Gaijin Games have efficiently started and finished a six-game series on WiiWare in a two-year span with the release of Bit.Trip Flux. The game, which is the culmination of the intrepid Commander Video's tale, is very similar to the initial game in the series, Bit.Trip Beat, but it brings about a lot of new twists and improvements that make it better than the company's 2009 debut.
In case this series passed you by, Bit.Trip Flux, like Bit.Trip Beat, is similar to Pong. You control a paddle on a side of the screen and bounce back blocks, called beats. The game is also based around music, and as you hit the beats, you play the music.
The mechanics of the game are simple, but addictive. The layout of the beats is interesting for the visuals and the gameplay, and since the beats are all one color, it's much easier to follow their movement, which was an issue in earlier games.
The biggest difference between Beat and Flux is the fact that your paddle is on the right side of the screen instead of the left side. While it seems to have a story-related purpose, from a gameplay perspective, it's a little more confusing. We've been trained look game worlds left-to-right, and Flux's small alteration makes the experience a little more difficult and frustrating.

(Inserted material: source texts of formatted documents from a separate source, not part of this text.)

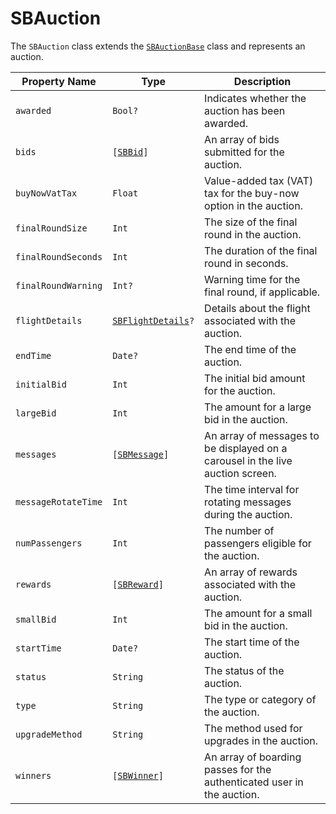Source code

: # SBAuction

The `SBAuction` class extends the [`SBAuctionBase`](object-model/sbauctionbase) class and represents an auction.

| **Property Name**   | **Type**                                                      | **Description**                                                                |
|---------------------|---------------------------------------------------------------|--------------------------------------------------------------------------------|
| `awarded`           | `Bool?`                                                       | Indicates whether the auction has been awarded.                                |
| `bids`              | <code>[[SBBid](object-model/sbbid)]</code>                    | An array of bids submitted for the auction.                                    |
| `buyNowVatTax`      | `Float`                                                       | Value-added tax (VAT) tax for the buy-now option in the auction.               |
| `finalRoundSize`    | `Int`                                                         | The size of the final round in the auction.                                    |
| `finalRoundSeconds` | `Int`                                                         | The duration of the final round in seconds.                                    |
| `finalRoundWarning` | `Int?`                                                        | Warning time for the final round, if applicable.                               |
| `flightDetails`     | <code>[SBFlightDetails](object-model/sbflightdetails)?</code> | Details about the flight associated with the auction.                          |
| `endTime`           | `Date?`                                                       | The end time of the auction.                                                   |
| `initialBid`        | `Int`                                                         | The initial bid amount for the auction.                                        |
| `largeBid`          | `Int`                                                         | The amount for a large bid in the auction.                                     |
| `messages`          | <code>[[SBMessage](object-model/sbmessage)]</code>            | An array of messages to be displayed on a carousel in the live auction screen. |
| `messageRotateTime` | `Int`                                                         | The time interval for rotating messages during the auction.                    |
| `numPassengers`     | `Int`                                                         | The number of passengers eligible for the auction.                             |
| `rewards`           | <code>[[SBReward](object-model/sbreward)]</code>              | An array of rewards associated with the auction.                               |
| `smallBid`          | `Int`                                                         | The amount for a small bid in the auction.                                     |
| `startTime`         | `Date?`                                                       | The start time of the auction.                                                 |
| `status`            | `String`                                                      | The status of the auction.                                                     |
| `type`              | `String`                                                      | The type or category of the auction.                                           |
| `upgradeMethod`     | `String`                                                      | The method used for upgrades in the auction.                                   |
| `winners`           | <code>[[SBWinner](object-model/sbwinner)]</code>              | An array of boarding passes for the authenticated user in the auction.         |

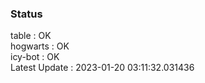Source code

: ### Status


table : OK  
hogwarts : OK  
icy-bot : OK  
Latest Update : 2023-01-20 03:11:32.031436
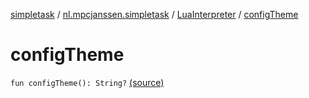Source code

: [simpletask](../../index.md) / [nl.mpcjanssen.simpletask](../index.md) / [LuaInterpreter](index.md) / [configTheme](.)

# configTheme

`fun configTheme(): String?` [(source)](https://github.com/mpcjanssen/simpletask-android/blob/master/src/main/java/nl/mpcjanssen/simpletask/LuaInterpreter.kt#L39)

To combat the difficulty, which is quite high, there are numerous checkpoints. While the game is broken up into three levels, each level has multiple checkpoints that, when you fail, you restart from. It works, actually, in a similar way to the restart system in Bit.Trip Runner, though there is more of a delay between restarts. While this does alleviate difficulty, it doesn't throw it away. The checkpoints are still spread apart, and unless you're a Bit.Trip savant, you'll likely get stuck on one section for a while. Luckily, you won't have to restart the entire level every time.
Flux also adds in a few new mechanics. There are beats you have to avoid, which is a concept that Gaijin Games introduced in Bit.Trip Void. Additionally, Flux eschewed the four-player co-op from Beat, instead focusing on a less-confusing two-player experience.
Bit.Trip Flux is greater than the sum of its parts, though. It might be very similar to Gaijin Games' first title, but it shows growth - both in the character arc of Commander Video and the evolution of the series. It's a deliciously devious game with interesting level design and addictive mechanics. If you enjoyed Bit.Trip Beat, you'd be foolish to not get Flux. Every game in the Bit.Trip series is fun and intriguing in its own way, and Bit.Trip Flux lives up to that.